I took a computer languages course in 1976. I was introduced to Algol, PL/1, Snobol, and APL. I do not use any of these languages today. I don't know who does. I learned and used FORTRAN in other courses, which is still widely used in numerical computing applications. C was just starting to be used in research labs.

If I had to resurrect a program from that era, I would have to learn, to a certain extent, the actual computer language, its syntax and nuance, to understand how the program functioned.

Sometimes, the need for the source code is not necessary. Sometimes all that is required is a complete definition of the inputs and outputs of the program. This is probably a simple program, but if you know that a certain list of numbers goes into a program and a set of operations is performed on that list and a new new set of numbers is created, then any programming language that handles the inputs and outputs could be used to satisfy the task of converting the input to the output.

The constraint on recovering an old program is that the inputs and outputs are still in place. They cannot be changed. What is missing is the exact definition of the inputs and outputs. The program knows what those inputs and outputs are. But the complete definition is in the code.

Unfortunately, the program can't expound on its nuances or give background on what the author was thinking. Comments help, when they are present.

The techniques of re-factoring are those that will provide the most insight with the best chance of documenting the inputs and outputs.

The other difficulty with working with old programs are the tools. With each generation of processors, comes a new generation of tools.

In the '90s the method by which one debugged an embedded program was very primitive or very sophisticated, but not much in between. The primitive method was to output RS-232 messages to display the current state of the code. Each output would reveal the changing state. Analysis would then determine what might be wrong. The very sophisticated, and thus very expensive method, was to use an In-Circuit Emulator or ICE.

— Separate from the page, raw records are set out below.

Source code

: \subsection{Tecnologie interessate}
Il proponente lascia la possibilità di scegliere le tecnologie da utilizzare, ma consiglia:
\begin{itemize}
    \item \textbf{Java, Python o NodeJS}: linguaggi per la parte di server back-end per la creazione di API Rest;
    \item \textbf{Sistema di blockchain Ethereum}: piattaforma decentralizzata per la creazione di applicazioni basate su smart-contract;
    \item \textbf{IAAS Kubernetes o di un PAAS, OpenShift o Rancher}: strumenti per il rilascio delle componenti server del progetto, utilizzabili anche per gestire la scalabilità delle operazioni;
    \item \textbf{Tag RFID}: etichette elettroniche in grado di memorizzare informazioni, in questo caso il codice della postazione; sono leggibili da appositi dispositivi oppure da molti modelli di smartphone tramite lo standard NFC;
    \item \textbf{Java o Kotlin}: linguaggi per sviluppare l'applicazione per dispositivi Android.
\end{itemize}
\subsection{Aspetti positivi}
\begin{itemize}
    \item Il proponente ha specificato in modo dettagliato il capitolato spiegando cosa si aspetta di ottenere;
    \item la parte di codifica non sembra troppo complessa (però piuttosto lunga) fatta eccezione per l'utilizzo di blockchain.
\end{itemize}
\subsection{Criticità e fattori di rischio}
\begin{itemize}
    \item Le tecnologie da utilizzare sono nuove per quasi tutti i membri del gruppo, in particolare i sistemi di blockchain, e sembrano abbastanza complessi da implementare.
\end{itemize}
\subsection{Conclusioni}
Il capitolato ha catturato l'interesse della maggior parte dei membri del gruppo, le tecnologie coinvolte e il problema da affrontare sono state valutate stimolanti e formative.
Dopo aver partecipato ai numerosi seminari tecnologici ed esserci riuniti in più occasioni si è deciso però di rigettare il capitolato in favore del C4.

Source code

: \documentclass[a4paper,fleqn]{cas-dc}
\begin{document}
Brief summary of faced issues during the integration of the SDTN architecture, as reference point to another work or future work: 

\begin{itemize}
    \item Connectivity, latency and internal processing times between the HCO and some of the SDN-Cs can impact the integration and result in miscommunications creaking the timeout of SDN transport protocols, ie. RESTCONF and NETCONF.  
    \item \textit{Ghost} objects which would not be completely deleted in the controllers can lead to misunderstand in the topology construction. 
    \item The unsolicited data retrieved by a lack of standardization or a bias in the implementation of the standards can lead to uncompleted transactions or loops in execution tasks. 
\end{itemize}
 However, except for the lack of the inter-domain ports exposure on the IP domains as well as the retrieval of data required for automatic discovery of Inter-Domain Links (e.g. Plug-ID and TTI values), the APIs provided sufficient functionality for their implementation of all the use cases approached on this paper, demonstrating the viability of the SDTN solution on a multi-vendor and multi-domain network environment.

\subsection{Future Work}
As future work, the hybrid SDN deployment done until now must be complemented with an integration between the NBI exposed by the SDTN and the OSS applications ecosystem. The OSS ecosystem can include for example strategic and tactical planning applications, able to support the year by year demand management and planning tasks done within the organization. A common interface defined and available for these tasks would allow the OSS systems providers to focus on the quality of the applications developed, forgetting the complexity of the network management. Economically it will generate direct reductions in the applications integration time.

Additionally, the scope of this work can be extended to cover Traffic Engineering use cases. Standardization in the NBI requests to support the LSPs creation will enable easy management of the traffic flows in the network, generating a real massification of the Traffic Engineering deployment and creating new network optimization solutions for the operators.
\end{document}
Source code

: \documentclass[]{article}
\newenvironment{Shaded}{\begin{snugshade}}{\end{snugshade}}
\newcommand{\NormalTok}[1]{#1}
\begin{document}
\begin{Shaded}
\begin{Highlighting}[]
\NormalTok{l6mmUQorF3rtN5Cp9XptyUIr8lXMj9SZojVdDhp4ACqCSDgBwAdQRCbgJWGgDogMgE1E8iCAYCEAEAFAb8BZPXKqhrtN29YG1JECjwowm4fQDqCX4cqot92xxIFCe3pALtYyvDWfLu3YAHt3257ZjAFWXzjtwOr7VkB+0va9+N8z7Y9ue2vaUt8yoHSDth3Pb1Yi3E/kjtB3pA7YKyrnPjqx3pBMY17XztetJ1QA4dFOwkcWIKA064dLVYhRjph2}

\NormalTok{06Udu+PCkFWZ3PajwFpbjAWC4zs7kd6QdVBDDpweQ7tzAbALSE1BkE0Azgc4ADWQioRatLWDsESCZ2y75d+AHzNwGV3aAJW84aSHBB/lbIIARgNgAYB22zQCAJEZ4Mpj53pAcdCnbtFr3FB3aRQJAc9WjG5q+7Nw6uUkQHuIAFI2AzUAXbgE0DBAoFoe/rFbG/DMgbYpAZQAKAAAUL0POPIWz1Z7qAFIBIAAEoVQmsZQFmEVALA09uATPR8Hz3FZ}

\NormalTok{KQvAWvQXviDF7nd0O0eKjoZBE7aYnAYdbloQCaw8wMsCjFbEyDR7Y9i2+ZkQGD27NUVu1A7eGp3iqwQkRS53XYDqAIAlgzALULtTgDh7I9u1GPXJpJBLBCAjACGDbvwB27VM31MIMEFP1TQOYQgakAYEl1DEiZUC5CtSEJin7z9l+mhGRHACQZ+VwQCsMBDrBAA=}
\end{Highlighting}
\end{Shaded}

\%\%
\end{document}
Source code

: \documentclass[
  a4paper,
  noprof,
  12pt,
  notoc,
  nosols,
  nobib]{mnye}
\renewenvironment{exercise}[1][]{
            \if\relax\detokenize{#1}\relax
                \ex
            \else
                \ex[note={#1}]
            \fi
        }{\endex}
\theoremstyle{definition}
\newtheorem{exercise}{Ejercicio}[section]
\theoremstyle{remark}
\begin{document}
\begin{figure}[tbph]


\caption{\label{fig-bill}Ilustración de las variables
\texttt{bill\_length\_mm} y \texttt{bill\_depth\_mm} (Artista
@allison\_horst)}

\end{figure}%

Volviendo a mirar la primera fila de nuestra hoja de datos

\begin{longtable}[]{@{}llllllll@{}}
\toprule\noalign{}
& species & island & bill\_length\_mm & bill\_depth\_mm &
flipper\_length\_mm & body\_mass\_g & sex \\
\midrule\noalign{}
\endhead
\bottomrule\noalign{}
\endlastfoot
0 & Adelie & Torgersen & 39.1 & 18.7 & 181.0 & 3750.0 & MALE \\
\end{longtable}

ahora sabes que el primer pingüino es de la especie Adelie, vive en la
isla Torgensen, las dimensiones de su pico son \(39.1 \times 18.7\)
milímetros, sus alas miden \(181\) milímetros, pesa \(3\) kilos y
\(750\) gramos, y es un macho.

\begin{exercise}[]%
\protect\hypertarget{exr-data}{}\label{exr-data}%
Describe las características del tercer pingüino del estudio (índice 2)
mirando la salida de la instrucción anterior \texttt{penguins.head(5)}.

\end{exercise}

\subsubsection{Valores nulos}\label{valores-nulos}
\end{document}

Memory was expensive in the '90s. Embedded processors did not have cache. Programs ran from Read Only Memory, which may have been PROMs, EPROMs or Flash. The processor would have break point capability, but only if the memory location could be changed to an 'illegal instruction' to cause a jump to the interrupt handler that would provide the debugging support. This only worked if the program was running in RAM. Inserting an illegal instruction into ROM is impossible. This is the same mechanism used today for software breakpoints. Hardware breakpoints were nowhere to be seen.

The ICE provided a way for a host processor, a PC, to have RAM memory substitute for ROM memory as well as take over the clock operations of the processor, allowing the user to watch the processor step through each instruction in as much detail as desired.

Breakpoints are essential.

RS-232 output disturbs the timing of the program and use up precious memory. The ICE was an emulator and thus provided the debugging functions without the rewriting of code and using any additional memory.

If the program was neglected, then the tools have been neglected. The ICE unit may no longer power  on, if it can be found at all.

The history of how the author came to writing the code is lost. The author learned, most likely by trial and error, the nuances of the language and the hardware. This history is not documented.

All in all a puzzle.

That's another good definition of software archaeology, the study of puzzles created by time and neglect.